(Beginning of DATA IN THIS EXERCISE)

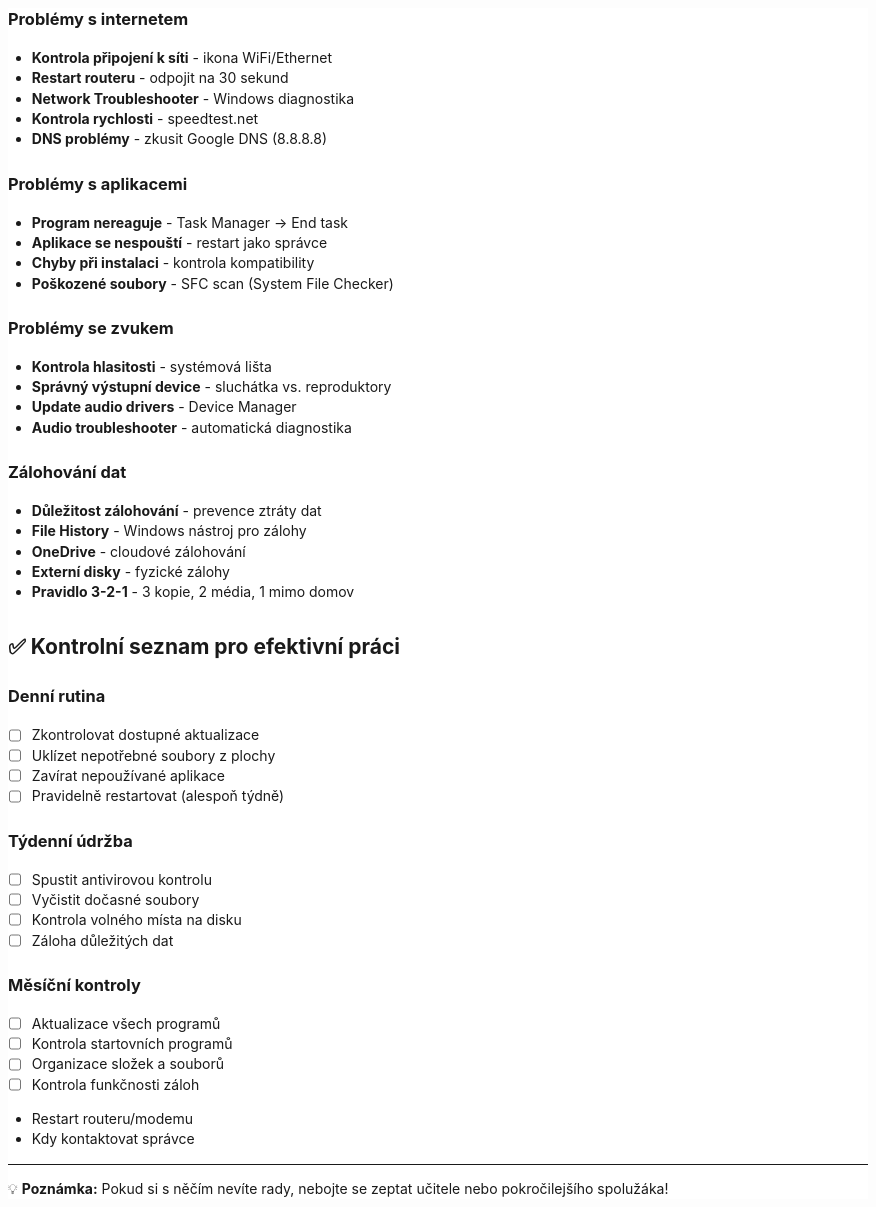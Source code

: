 ### Problémy s internetem
- **Kontrola připojení k síti** - ikona WiFi/Ethernet
- **Restart routeru** - odpojit na 30 sekund
- **Network Troubleshooter** - Windows diagnostika
- **Kontrola rychlosti** - speedtest.net
- **DNS problémy** - zkusit Google DNS (8.8.8.8)

### Problémy s aplikacemi
- **Program nereaguje** - Task Manager → End task
- **Aplikace se nespouští** - restart jako správce
- **Chyby při instalaci** - kontrola kompatibility
- **Poškozené soubory** - SFC scan (System File Checker)

### Problémy se zvukem
- **Kontrola hlasitosti** - systémová lišta
- **Správný výstupní device** - sluchátka vs. reproduktory
- **Update audio drivers** - Device Manager
- **Audio troubleshooter** - automatická diagnostika

### Zálohování dat
- **Důležitost zálohování** - prevence ztráty dat
- **File History** - Windows nástroj pro zálohy
- **OneDrive** - cloudové zálohování
- **Externí disky** - fyzické zálohy
- **Pravidlo 3-2-1** - 3 kopie, 2 média, 1 mimo domov

## ✅ Kontrolní seznam pro efektivní práci

### Denní rutina
- [ ] Zkontrolovat dostupné aktualizace
- [ ] Uklízet nepotřebné soubory z plochy
- [ ] Zavírat nepoužívané aplikace
- [ ] Pravidelně restartovat (alespoň týdně)

### Týdenní údržba
- [ ] Spustit antivirovou kontrolu
- [ ] Vyčistit dočasné soubory
- [ ] Kontrola volného místa na disku
- [ ] Záloha důležitých dat

### Měsíční kontroly
- [ ] Aktualizace všech programů
- [ ] Kontrola startovních programů
- [ ] Organizace složek a souborů
- [ ] Kontrola funkčnosti záloh
- Restart routeru/modemu
- Kdy kontaktovat správce

---

💡 **Poznámka:** Pokud si s něčím nevíte rady, nebojte se zeptat učitele nebo pokročilejšího spolužáka!

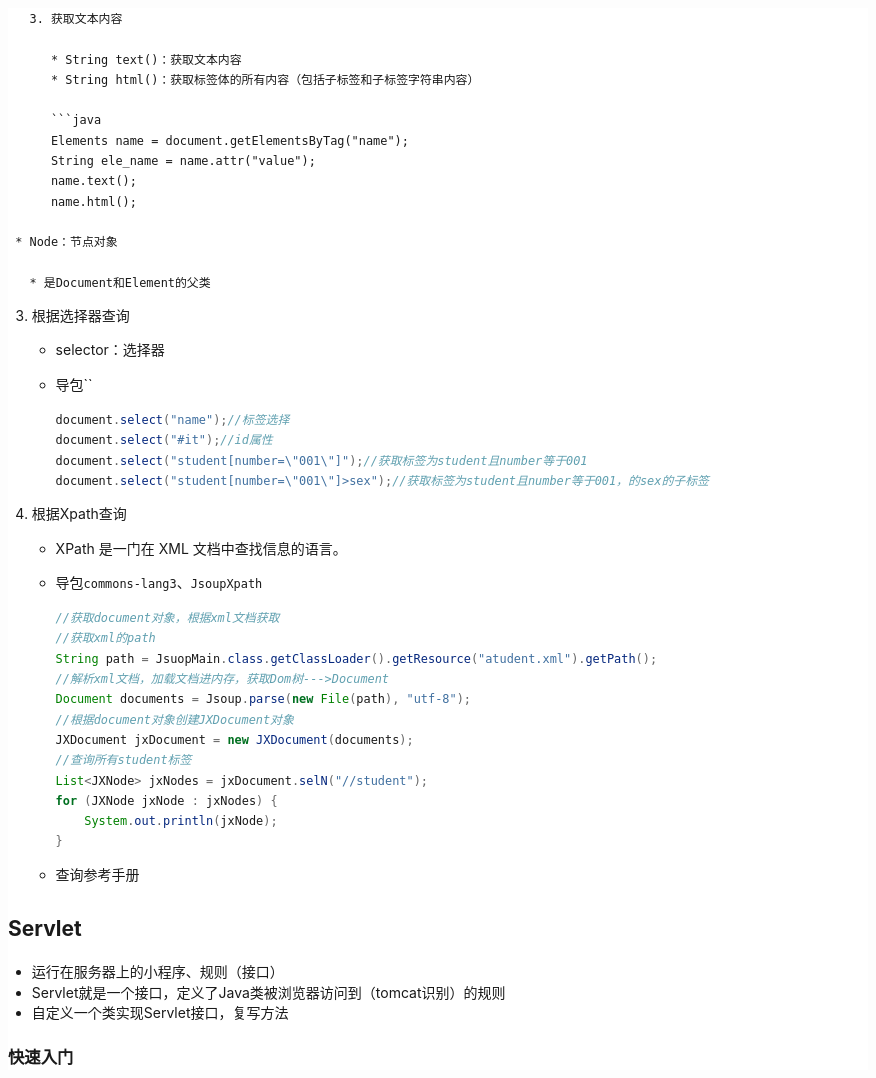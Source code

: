        3. 获取文本内容
     
          * String text()：获取文本内容
          * String html()：获取标签体的所有内容（包括子标签和子标签字符串内容）
     
          ```java
          Elements name = document.getElementsByTag("name");
          String ele_name = name.attr("value");
          name.text();
          name.html();
     
     * Node：节点对象
     
       * 是Document和Element的父类
     
  3. 根据选择器查询
  
     * selector：选择器
  
     * 导包``
  
       ```java
       document.select("name");//标签选择        
       document.select("#it");//id属性
       document.select("student[number=\"001\"]");//获取标签为student且number等于001
       document.select("student[number=\"001\"]>sex");//获取标签为student且number等于001，的sex的子标签
  
  4. 根据Xpath查询
  
     * XPath 是一门在 XML 文档中查找信息的语言。
  
     * 导包`commons-lang3`、`JsoupXpath`
  
       ```java
       //获取document对象，根据xml文档获取
       //获取xml的path
       String path = JsuopMain.class.getClassLoader().getResource("atudent.xml").getPath();
       //解析xml文档，加载文档进内存，获取Dom树--->Document
       Document documents = Jsoup.parse(new File(path), "utf-8");
       //根据document对象创建JXDocument对象
       JXDocument jxDocument = new JXDocument(documents);
       //查询所有student标签
       List<JXNode> jxNodes = jxDocument.selN("//student");
       for (JXNode jxNode : jxNodes) {
           System.out.println(jxNode);    
       }
       ```
  
     * 查询参考手册

## Servlet

* 运行在服务器上的小程序、规则（接口）   
* Servlet就是一个接口，定义了Java类被浏览器访问到（tomcat识别）的规则
* 自定义一个类实现Servlet接口，复写方法

### 快速入门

(End of DATA IN THIS EXERCISE)

§ **WHAT THE TASK ASKS**
Return nothing but the lines running from the start of the data to the line with "- **OneDrive** - cloudové zálohování", please, both ends included and no pictures.

§ **EXERCISE SOLUTION**
Source code

: ### Problémy s internetem
- **Kontrola připojení k síti** - ikona WiFi/Ethernet
- **Restart routeru** - odpojit na 30 sekund
- **Network Troubleshooter** - Windows diagnostika
- **Kontrola rychlosti** - speedtest.net
- **DNS problémy** - zkusit Google DNS (8.8.8.8)

### Problémy s aplikacemi
- **Program nereaguje** - Task Manager → End task
- **Aplikace se nespouští** - restart jako správce
- **Chyby při instalaci** - kontrola kompatibility
- **Poškozené soubory** - SFC scan (System File Checker)

### Problémy se zvukem
- **Kontrola hlasitosti** - systémová lišta
- **Správný výstupní device** - sluchátka vs. reproduktory
- **Update audio drivers** - Device Manager
- **Audio troubleshooter** - automatická diagnostika

### Zálohování dat
- **Důležitost zálohování** - prevence ztráty dat
- **File History** - Windows nástroj pro zálohy
- **OneDrive** - cloudové zálohování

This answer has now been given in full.